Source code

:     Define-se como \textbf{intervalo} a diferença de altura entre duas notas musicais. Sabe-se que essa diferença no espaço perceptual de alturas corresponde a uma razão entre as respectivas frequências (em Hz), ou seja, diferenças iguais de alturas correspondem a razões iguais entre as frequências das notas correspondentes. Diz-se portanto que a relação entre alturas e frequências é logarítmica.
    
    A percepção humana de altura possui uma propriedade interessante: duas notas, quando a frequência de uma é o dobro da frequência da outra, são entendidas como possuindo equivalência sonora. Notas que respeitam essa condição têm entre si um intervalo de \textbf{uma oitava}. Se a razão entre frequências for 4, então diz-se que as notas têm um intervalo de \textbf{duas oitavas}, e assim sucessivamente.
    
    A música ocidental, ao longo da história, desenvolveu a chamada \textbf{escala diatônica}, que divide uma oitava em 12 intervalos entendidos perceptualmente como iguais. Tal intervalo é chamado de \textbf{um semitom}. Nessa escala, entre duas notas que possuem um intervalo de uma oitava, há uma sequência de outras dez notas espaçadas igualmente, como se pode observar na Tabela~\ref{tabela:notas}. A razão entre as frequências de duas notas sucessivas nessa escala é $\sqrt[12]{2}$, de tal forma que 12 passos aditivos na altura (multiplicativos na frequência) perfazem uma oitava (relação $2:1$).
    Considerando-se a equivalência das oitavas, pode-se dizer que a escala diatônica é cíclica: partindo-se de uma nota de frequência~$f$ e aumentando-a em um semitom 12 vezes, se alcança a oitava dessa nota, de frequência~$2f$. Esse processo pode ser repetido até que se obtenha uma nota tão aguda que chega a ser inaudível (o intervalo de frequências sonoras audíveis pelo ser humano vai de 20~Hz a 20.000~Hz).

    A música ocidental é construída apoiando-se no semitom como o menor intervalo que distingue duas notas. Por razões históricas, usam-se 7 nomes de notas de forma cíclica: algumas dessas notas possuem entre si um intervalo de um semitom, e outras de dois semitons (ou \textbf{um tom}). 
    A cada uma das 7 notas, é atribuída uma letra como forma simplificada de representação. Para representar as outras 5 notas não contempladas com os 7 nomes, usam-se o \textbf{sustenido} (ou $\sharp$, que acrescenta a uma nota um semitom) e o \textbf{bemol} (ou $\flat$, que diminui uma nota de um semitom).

# # # # # # #

**ASSIGNMENT:**
The stopping point is the line containing "A percepção humana". Reproduce exactly every line of the material from the first through that one.

**WRITTEN SOLUTION:**
Source code

:     Define-se como \textbf{intervalo} a diferença de altura entre duas notas musicais. Sabe-se que essa diferença no espaço perceptual de alturas corresponde a uma razão entre as respectivas frequências (em Hz), ou seja, diferenças iguais de alturas correspondem a razões iguais entre as frequências das notas correspondentes. Diz-se portanto que a relação entre alturas e frequências é logarítmica.
    
    A percepção humana de altura possui uma propriedade interessante: duas notas, quando a frequência de uma é o dobro da frequência da outra, são entendidas como possuindo equivalência sonora. Notas que respeitam essa condição têm entre si um intervalo de \textbf{uma oitava}. Se a razão entre frequências for 4, então diz-se que as notas têm um intervalo de \textbf{duas oitavas}, e assim sucessivamente.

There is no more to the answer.